## REQUIREMENT
Give the number of lines in this listing that contain "streamline", with no other words.

## DATA RECORDS

● ● ●

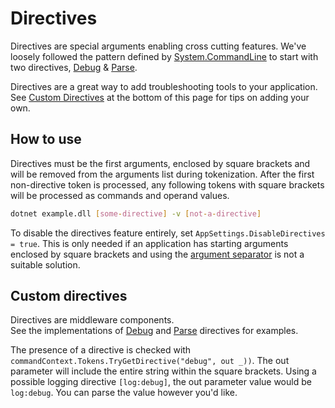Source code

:# Directives

Directives are special arguments enabling cross cutting features.  We've loosely followed the pattern defined by  [System.CommandLine](https://github.com/dotnet/command-line-api/wiki/Features-overview#debugging) to start with two directives, [Debug](../Diagnostics/debug-directive.md) & [Parse](../Diagnostics/parse-directive.md).

Directives are a great way to add troubleshooting tools to your application. See [Custom Directives](#custom-directives) at the bottom of this page for tips on adding your own.

## How to use
Directives must be the first arguments, enclosed by square brackets and will be removed from the arguments list during tokenization. After the first non-directive token is processed, any following tokens with square brackets will be processed as commands and operand values.

```bash
dotnet example.dll [some-directive] -v [not-a-directive]
```

To disable the directives feature entirely, set `AppSettings.DisableDirectives = true`. This is only needed if an application has starting arguments enclosed by square brackets and using the [argument separator](../ArgumentValues/argument-separator.md) is not a suitable solution.

## Custom directives

Directives are middleware components.  
See the implementations of [Debug](https://github.com/bilal-fazlani/commanddotnet/blob/master/CommandDotNet/Diagnostics/DebugDirective.cs) 
and [Parse](https://github.com/bilal-fazlani/commanddotnet/blob/master/CommandDotNet/Diagnostics/ParseDirective.cs) directives
for examples.

The presence of a directive is checked with `commandContext.Tokens.TryGetDirective("debug", out _))`.  The out parameter will include the entire string within the square brackets. Using a possible logging directive `[log:debug]`, the out parameter value would be `log:debug`. You can parse the value however you'd like.
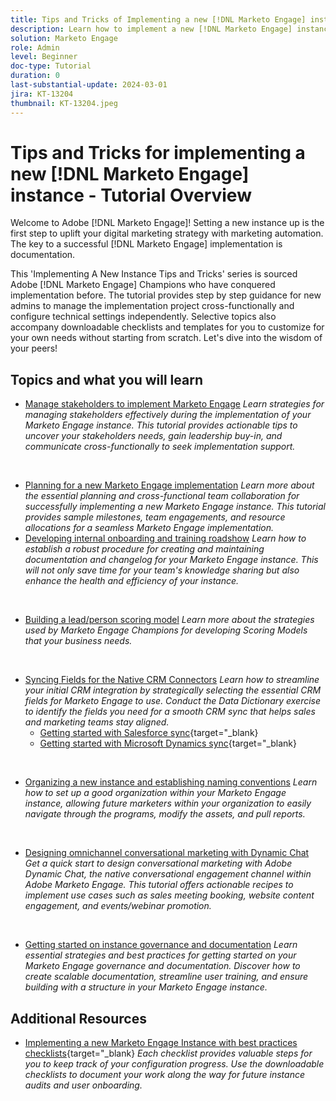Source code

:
 ```yaml
---
title: Tips and Tricks of Implementing a new [!DNL Marketo Engage] instance  - Tutorial Overview
description: Learn how to implement a new [!DNL Marketo Engage] instance to make the most out of its power. This 'Implementing a new Marketo Engage' Tips and Tricks series provides best practices proven by Adobe [!DNL Marketo Engage] Champions. Topics covered include stakeholder management, implementation project management, internal training, building lead/person scoring model, setting up initial CRM sync and more.
solution: Marketo Engage
role: Admin
level: Beginner
doc-type: Tutorial
duration: 0
last-substantial-update: 2024-03-01
jira: KT-13204
thumbnail: KT-13204.jpeg
---
```

# Tips and Tricks for implementing a new [!DNL Marketo Engage] instance - Tutorial Overview

Welcome to Adobe [!DNL Marketo Engage]! Setting a new instance up is the first step to uplift your digital marketing strategy with marketing automation. The key to a successful [!DNL Marketo Engage] implementation is documentation.  

This 'Implementing A New Instance Tips and Tricks' series is sourced Adobe [!DNL Marketo Engage] Champions who have conquered implementation before. The tutorial provides step by step guidance for new admins to manage the implementation project cross-functionally and configure technical settings independently. Selective topics also accompany downloadable checklists and templates for you to customize for your own needs without starting from scratch. Let's dive into the wisdom of your peers!

## Topics and what you will learn
  
* [Manage stakeholders to implement Marketo Engage](/help/marketo-tutorial-implementing-new-instance/managing-stakeholder-communications.md)
  *Learn strategies for managing stakeholders effectively during the implementation of your Marketo Engage instance. This tutorial provides actionable tips to uncover your stakeholders needs, gain leadership buy-in, and communicate cross-functionally to seek implementation support.*
<br>

* [Planning for a new Marketo Engage implementation](/help/marketo-tutorial-implementing-new-instance/planning-for-new-implementation.md)
  *Learn more about the essential planning and cross-functional team collaboration for successfully implementing a new Marketo Engage instance. This tutorial provides sample milestones, team engagements, and resource allocations for a seamless Marketo Engage implementation.*
  <br>
* [Developing internal onboarding and training roadshow](/help/marketo-tutorial-implementing-new-instance/internal-training-roadshow.md)
    *Learn how to establish a robust procedure for creating and maintaining documentation and changelog for your Marketo Engage instance. This will not only save time for your team's knowledge sharing but also enhance the health and efficiency of your instance.*
<br>

* [Building a lead/person scoring model](/help/marketo-tutorial-implementing-new-instance/building-person-scoring-model.md)
  *Learn more about the strategies used by Marketo Engage Champions for developing Scoring Models that your business needs.*
<br>

* [Syncing Fields for the Native CRM Connectors](/help/marketo-tutorial-implementing-new-instance/syncing-fields-for-crm-integration.md)
  *Learn how to streamline your initial CRM integration by strategically selecting the essential CRM fields for Marketo Engage to use. Conduct the Data Dictionary exercise to identify the fields you need for a smooth CRM sync that helps sales and marketing teams stay aligned.*
    * [Getting started with Salesforce sync](https://experienceleague.adobe.com/en/docs/marketo-learn/tutorials/lead-and-data-management/salesforce-sync-setup){target="_blank}
    * [Getting started with Microsoft Dynamics sync](https://experienceleague.adobe.com/en/docs/marketo-learn/tutorials/lead-and-data-management/microsoft-dynamics-sync-setup){target="_blank}
<br>

* [Organizing a new instance and establishing naming conventions](/help/marketo-tutorial-implementing-new-instance/organizing-new-instance.md)
  *Learn how to set up a good organization within your Marketo Engage instance, allowing future marketers within your organization to easily navigate through the programs, modify the assets, and pull reports.*
<br>

* [Designing omnichannel conversational marketing with Dynamic Chat](/help/marketo-tutorial-implementing-new-instance/designing-omnichannel-conversational-marketing.md)
  *Get a quick start to design conversational marketing with Adobe Dynamic Chat, the native conversational engagement channel within Adobe Marketo Engage. This tutorial offers actionable recipes to implement use cases such as sales meeting booking, website content engagement, and events/webinar promotion.*
<br>

* [Getting started on instance governance and documentation](/help/marketo-tutorial-implementing-new-instance/documenting-your-instance.md)
  *Learn essential strategies and best practices for getting started on your Marketo Engage governance and documentation. Discover how to create scalable documentation, streamline user training, and ensure building with a structure in your Marketo Engage instance.*

## Additional Resources

* [Implementing a new Marketo Engage Instance with best practices checklists](https://experienceleague.adobe.com/en/docs/marketo/using/getting-started/implementing-a-new-marketo-engage-instance/where-to-start){target="_blank}
  *Each checklist provides valuable steps for you to keep track of your configuration progress. Use the downloadable checklists to document your work along the way for future instance audits and user onboarding.*
  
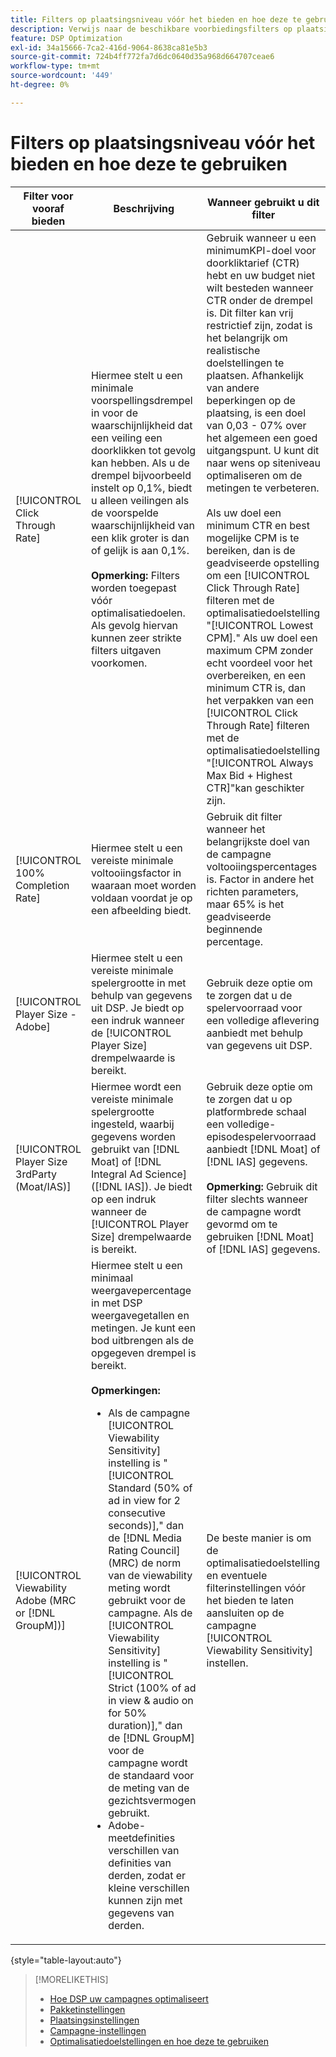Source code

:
 ```yaml
---
title: Filters op plaatsingsniveau vóór het bieden en hoe deze te gebruiken
description: Verwijs naar de beschikbare voorbiedingsfilters op plaatsingsniveau en zie hoe u deze kunt gebruiken.
feature: DSP Optimization
exl-id: 34a15666-7ca2-416d-9064-8638ca81e5b3
source-git-commit: 724b4ff772fa7d6dc0640d35a968d664707ceae6
workflow-type: tm+mt
source-wordcount: '449'
ht-degree: 0%

---
```


# Filters op plaatsingsniveau vóór het bieden en hoe deze te gebruiken

| Filter voor vooraf bieden | Beschrijving | Wanneer gebruikt u dit filter |
| ---------------| ----------- | ---------------------- |
| [!UICONTROL Click Through Rate] | Hiermee stelt u een minimale voorspellingsdrempel in voor de waarschijnlijkheid dat een veiling een doorklikken tot gevolg kan hebben. Als u de drempel bijvoorbeeld instelt op 0,1%, biedt u alleen veilingen als de voorspelde waarschijnlijkheid van een klik groter is dan of gelijk is aan 0,1%.<br><br><b>Opmerking:</b> Filters worden toegepast vóór optimalisatiedoelen. Als gevolg hiervan kunnen zeer strikte filters uitgaven voorkomen. | Gebruik wanneer u een minimumKPI-doel voor doorkliktarief (CTR) hebt en uw budget niet wilt besteden wanneer CTR onder de drempel is. Dit filter kan vrij restrictief zijn, zodat is het belangrijk om realistische doelstellingen te plaatsen. Afhankelijk van andere beperkingen op de plaatsing, is een doel van 0,03 - 07% over het algemeen een goed uitgangspunt. U kunt dit naar wens op siteniveau optimaliseren om de metingen te verbeteren.<br><br>Als uw doel een minimum CTR en best mogelijke CPM is te bereiken, dan is de geadviseerde opstelling om een [!UICONTROL Click Through Rate] filteren met de optimalisatiedoelstelling &quot;[!UICONTROL Lowest CPM].&quot; Als uw doel een maximum CPM zonder echt voordeel voor het overbereiken, en een minimum CTR is, dan het verpakken van een [!UICONTROL Click Through Rate] filteren met de optimalisatiedoelstelling &quot;[!UICONTROL Always Max Bid + Highest CTR]&quot;kan geschikter zijn. |
| [!UICONTROL 100% Completion Rate] | Hiermee stelt u een vereiste minimale voltooiingsfactor in waaraan moet worden voldaan voordat je op een afbeelding biedt. | Gebruik dit filter wanneer het belangrijkste doel van de campagne voltooiingspercentages is. Factor in andere het richten parameters, maar 65% is het geadviseerde beginnende percentage. |
| [!UICONTROL Player Size - Adobe] | Hiermee stelt u een vereiste minimale spelergrootte in met behulp van gegevens uit DSP. Je biedt op een indruk wanneer de [!UICONTROL Player Size] drempelwaarde is bereikt. | Gebruik deze optie om te zorgen dat u de spelervoorraad voor een volledige aflevering aanbiedt met behulp van gegevens uit DSP. |
| [!UICONTROL Player Size 3rdParty (Moat/IAS)] | Hiermee wordt een vereiste minimale spelergrootte ingesteld, waarbij gegevens worden gebruikt van [!DNL Moat] of [!DNL Integral Ad Science] ([!DNL IAS]). Je biedt op een indruk wanneer de [!UICONTROL Player Size] drempelwaarde is bereikt. | Gebruik deze optie om te zorgen dat u op platformbrede schaal een volledige-episodespelervoorraad aanbiedt [!DNL Moat] of [!DNL IAS] gegevens.<br><br><b>Opmerking:</b> Gebruik dit filter slechts wanneer de campagne wordt gevormd om te gebruiken [!DNL Moat] of [!DNL IAS] gegevens. |
| [!UICONTROL Viewability Adobe (MRC or [!DNL GroupM])] | Hiermee stelt u een minimaal weergavepercentage in met DSP weergavegetallen en metingen. Je kunt een bod uitbrengen als de opgegeven drempel is bereikt.<br><br><b>Opmerkingen:</b><ul><li>Als de campagne [!UICONTROL Viewability Sensitivity] instelling is &quot;[!UICONTROL Standard (50% of ad in view for 2 consecutive seconds)],&quot; dan de [!DNL Media Rating Council] (MRC) de norm van de viewability meting wordt gebruikt voor de campagne. Als de [!UICONTROL Viewability Sensitivity] instelling is &quot;[!UICONTROL Strict (100% of ad in view & audio on for 50% duration)],&quot; dan de [!DNL GroupM] voor de campagne wordt de standaard voor de meting van de gezichtsvermogen gebruikt.</li><li>Adobe-meetdefinities verschillen van definities van derden, zodat er kleine verschillen kunnen zijn met gegevens van derden.</li></ul> | De beste manier is om de optimalisatiedoelstelling en eventuele filterinstellingen vóór het bieden te laten aansluiten op de campagne [!UICONTROL Viewability Sensitivity] instellen. |

{style="table-layout:auto"}

>[!MORELIKETHIS]
>
>* [Hoe DSP uw campagnes optimaliseert](optimization-how-dsp-optimizes-campaigns.md)
>* [Pakketinstellingen](/help/dsp/campaign-management/packages/package-settings.md)
>* [Plaatsingsinstellingen](/help/dsp/campaign-management/placements/placement-settings.md)
>* [Campagne-instellingen](/help/dsp/campaign-management/campaigns/campaign-settings.md)
>* [Optimalisatiedoelstellingen en hoe deze te gebruiken](optimization-goals.md)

● ● ●

## OUTPUT FOR THIS TASK
2